Le DNA metiltransferasi sono potenziali bersagli di farmaci antitumorali. Qui, viene presentato un protocollo per valutare piccole molecole per l’inibizione della DNA metiltransferasi. Questo test utilizza un’endonucleasi per accoppiare la metilazione del DNA alla generazione di fluorescenza e consente di monitorare l’attività enzimatica in tempo reale.
La metilazione del DNA, una forma di regolazione genica epigenetica, è importante per la normale funzione cellulare. Nelle cellule, le proteine chiamate DNA metiltransferasi (DNMT) stabiliscono e mantengono il modello di metilazione del DNA. Le modifiche al normale modello di metilazione del DNA sono legate allo sviluppo e alla progressione del cancro, rendendo i DNMT potenziali bersagli di farmaci antitumorali. Pertanto, identificare e caratterizzare nuovi inibitori di piccole molecole di questi enzimi è di grande importanza. Questo documento presenta un protocollo che può essere utilizzato per lo screening degli inibitori della DNA metiltransferasi. Il test di cinetica accoppiata continua consente di determinare le velocità iniziali di metilazione del DNA in presenza e assenza di potenziali inibitori di piccole molecole. Il test utilizza l’endonucleasi metil-sensibile Gla I per accoppiare la metilazione di un substrato di DNA emimetilato alla generazione di fluorescenza.

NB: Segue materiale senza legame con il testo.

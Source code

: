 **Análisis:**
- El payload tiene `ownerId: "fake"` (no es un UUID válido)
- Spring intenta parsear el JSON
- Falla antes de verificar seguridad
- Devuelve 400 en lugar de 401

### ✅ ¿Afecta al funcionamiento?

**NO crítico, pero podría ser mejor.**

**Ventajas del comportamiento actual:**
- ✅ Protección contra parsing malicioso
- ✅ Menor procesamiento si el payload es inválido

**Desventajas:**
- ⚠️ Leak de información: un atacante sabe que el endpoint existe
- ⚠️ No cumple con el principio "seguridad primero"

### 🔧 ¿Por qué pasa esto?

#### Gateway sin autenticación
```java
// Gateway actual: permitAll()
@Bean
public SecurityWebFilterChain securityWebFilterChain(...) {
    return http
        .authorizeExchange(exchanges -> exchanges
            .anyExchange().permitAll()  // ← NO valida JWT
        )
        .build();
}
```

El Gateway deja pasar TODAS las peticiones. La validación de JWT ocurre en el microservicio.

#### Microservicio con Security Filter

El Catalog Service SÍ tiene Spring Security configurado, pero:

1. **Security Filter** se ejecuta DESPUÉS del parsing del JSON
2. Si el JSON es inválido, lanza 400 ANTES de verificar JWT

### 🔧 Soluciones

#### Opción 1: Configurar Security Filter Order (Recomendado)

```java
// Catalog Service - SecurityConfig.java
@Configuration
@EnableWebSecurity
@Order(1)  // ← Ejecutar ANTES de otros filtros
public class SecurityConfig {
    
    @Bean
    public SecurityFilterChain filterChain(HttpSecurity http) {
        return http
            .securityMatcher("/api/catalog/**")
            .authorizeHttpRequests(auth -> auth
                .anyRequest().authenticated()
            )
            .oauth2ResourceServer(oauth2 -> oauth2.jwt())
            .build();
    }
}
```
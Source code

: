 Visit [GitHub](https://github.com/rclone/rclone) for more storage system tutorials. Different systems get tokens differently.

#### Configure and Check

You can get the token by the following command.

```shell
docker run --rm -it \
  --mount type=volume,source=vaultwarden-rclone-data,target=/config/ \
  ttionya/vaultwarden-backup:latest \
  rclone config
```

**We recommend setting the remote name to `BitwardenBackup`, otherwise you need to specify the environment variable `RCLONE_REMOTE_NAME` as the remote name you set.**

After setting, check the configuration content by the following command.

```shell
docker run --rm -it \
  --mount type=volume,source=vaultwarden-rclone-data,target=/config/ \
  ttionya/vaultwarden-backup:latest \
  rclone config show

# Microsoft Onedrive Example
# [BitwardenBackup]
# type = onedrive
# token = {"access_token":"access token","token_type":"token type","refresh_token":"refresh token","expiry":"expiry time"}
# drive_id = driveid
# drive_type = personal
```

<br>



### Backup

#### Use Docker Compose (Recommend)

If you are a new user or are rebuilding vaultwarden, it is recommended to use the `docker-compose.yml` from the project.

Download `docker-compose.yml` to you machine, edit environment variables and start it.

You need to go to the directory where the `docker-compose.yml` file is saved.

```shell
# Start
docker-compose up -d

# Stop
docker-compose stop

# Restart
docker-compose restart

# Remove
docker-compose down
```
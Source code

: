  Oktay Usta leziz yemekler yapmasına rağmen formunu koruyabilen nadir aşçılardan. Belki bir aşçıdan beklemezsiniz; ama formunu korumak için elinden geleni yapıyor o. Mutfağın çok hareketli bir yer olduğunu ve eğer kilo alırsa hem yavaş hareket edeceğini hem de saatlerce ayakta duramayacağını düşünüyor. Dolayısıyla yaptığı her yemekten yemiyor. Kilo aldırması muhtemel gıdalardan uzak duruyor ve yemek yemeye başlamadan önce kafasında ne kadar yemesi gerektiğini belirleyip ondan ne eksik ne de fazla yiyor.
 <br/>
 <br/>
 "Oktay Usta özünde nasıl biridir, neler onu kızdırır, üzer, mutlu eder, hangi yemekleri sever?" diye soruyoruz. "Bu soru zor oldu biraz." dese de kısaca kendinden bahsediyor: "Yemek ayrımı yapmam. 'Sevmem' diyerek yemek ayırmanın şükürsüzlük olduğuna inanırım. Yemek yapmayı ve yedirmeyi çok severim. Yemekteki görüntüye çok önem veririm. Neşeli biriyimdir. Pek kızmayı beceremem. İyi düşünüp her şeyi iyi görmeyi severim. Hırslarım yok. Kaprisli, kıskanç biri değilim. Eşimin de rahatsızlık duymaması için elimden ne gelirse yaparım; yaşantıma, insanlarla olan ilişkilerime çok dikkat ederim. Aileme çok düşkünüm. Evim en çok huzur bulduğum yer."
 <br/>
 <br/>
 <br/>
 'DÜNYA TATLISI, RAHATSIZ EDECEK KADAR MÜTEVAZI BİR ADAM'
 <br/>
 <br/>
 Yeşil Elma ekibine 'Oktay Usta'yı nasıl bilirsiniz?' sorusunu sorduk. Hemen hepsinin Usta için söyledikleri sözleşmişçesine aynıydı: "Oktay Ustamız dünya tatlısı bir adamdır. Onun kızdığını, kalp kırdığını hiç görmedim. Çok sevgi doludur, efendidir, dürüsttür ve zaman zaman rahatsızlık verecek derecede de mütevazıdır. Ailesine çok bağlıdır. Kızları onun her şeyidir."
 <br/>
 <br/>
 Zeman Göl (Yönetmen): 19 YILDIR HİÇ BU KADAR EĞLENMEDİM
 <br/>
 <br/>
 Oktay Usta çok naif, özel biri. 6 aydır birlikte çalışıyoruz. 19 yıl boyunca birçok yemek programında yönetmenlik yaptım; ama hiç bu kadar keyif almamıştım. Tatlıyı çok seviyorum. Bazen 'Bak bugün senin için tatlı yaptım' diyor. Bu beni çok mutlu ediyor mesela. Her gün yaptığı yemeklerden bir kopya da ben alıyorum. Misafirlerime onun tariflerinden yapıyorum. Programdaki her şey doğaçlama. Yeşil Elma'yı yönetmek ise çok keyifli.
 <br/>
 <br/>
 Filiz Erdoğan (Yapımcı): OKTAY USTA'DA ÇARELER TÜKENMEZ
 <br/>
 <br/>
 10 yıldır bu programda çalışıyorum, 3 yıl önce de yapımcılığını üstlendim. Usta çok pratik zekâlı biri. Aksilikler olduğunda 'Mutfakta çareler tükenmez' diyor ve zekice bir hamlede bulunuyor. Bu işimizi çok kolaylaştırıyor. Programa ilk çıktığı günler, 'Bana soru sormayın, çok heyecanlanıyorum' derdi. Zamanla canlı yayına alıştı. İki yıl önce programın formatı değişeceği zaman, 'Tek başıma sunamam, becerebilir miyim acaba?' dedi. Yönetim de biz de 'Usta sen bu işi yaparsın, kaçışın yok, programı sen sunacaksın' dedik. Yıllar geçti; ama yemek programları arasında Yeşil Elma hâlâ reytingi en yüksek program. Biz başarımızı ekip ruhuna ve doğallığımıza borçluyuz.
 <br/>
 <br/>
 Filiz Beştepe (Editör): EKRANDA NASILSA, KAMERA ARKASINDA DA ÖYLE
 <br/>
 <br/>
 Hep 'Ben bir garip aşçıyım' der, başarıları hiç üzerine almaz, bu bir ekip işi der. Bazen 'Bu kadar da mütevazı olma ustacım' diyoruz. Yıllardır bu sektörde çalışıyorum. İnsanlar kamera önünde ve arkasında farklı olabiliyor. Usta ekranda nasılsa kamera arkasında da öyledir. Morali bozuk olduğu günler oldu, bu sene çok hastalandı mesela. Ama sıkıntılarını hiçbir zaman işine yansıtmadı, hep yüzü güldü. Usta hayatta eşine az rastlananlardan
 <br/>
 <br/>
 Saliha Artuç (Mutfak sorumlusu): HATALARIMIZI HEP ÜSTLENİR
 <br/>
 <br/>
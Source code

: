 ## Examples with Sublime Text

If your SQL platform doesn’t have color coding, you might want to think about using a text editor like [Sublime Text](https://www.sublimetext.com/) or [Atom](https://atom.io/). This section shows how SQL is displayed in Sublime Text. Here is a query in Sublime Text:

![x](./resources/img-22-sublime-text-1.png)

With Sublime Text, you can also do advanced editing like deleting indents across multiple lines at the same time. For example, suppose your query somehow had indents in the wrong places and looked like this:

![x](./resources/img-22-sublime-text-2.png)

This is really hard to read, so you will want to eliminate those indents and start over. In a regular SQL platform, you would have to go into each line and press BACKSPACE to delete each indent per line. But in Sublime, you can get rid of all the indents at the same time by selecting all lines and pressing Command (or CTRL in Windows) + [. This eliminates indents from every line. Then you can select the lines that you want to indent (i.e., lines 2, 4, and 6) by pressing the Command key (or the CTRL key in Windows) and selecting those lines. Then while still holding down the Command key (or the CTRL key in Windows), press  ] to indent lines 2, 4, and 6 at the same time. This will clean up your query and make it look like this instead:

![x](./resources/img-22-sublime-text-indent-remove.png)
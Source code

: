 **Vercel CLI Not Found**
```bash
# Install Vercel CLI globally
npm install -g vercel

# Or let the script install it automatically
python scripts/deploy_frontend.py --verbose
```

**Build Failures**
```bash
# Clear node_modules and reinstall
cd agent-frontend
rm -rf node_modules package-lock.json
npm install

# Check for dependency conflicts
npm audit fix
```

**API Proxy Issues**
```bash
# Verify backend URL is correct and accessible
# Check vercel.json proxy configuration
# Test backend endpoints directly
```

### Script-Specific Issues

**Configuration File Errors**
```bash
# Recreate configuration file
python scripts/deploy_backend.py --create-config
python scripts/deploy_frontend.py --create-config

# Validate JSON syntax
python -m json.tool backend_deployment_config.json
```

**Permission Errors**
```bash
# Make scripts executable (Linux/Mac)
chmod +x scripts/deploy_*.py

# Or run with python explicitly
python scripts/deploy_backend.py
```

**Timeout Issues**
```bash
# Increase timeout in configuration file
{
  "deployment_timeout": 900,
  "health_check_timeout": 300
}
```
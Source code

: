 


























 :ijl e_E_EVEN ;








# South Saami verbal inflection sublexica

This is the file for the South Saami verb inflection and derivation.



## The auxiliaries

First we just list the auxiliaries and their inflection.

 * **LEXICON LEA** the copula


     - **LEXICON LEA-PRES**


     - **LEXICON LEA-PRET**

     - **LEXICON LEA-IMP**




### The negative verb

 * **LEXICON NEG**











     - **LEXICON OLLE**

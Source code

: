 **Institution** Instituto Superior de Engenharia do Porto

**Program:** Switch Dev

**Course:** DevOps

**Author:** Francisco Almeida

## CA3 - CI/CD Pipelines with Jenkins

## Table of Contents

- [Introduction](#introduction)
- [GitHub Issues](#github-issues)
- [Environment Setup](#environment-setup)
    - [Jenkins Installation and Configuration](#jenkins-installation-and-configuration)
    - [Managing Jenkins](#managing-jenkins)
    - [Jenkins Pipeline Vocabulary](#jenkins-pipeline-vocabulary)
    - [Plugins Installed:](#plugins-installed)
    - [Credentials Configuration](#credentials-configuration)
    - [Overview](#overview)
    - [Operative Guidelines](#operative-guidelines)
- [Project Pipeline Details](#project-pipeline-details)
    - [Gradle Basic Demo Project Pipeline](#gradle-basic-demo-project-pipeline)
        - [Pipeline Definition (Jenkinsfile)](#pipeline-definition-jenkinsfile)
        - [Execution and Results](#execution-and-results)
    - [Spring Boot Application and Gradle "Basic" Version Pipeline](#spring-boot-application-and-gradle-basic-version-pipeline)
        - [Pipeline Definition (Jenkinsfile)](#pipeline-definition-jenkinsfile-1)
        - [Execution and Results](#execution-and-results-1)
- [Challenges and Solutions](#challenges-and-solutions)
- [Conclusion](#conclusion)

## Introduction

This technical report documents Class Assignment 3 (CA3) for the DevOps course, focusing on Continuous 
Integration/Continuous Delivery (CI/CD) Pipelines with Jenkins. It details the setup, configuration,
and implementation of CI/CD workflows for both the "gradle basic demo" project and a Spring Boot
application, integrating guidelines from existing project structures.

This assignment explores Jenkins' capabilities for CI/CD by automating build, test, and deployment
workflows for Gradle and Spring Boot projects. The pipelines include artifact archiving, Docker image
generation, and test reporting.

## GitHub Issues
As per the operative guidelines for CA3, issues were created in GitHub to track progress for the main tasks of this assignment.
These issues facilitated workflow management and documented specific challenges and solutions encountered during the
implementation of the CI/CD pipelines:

Questo test continuo consente di monitorare l’attività enzimatica in tempo reale. Condurre il test in piccoli volumi in piastre di microtitolazione riduce il costo dei reagenti. Utilizzando questo test, è stato condotto un piccolo esempio di screening per gli inibitori di DNMT1, l’isoenzima DNMT più abbondante nell’uomo. Il prodotto naturale antrachinone altamente sostituito, l’acido laccaico A, è un potente inibitore competitivo del DNA di DNMT1. Qui, esaminiamo tre potenziali inibitori di piccole molecole – antrachinoni o molecole simili all’antrachinone con uno o tre sostituenti – a due concentrazioni per descrivere il protocollo di analisi. Le velocità iniziali vengono utilizzate per calcolare l’attività percentuale osservata in presenza di ciascuna molecola. Uno dei tre composti esaminati mostra un’inibizione concentrazione-dipendente dell’attività di DNMT1, indicando che si tratta di un potenziale inibitore di DNMT1.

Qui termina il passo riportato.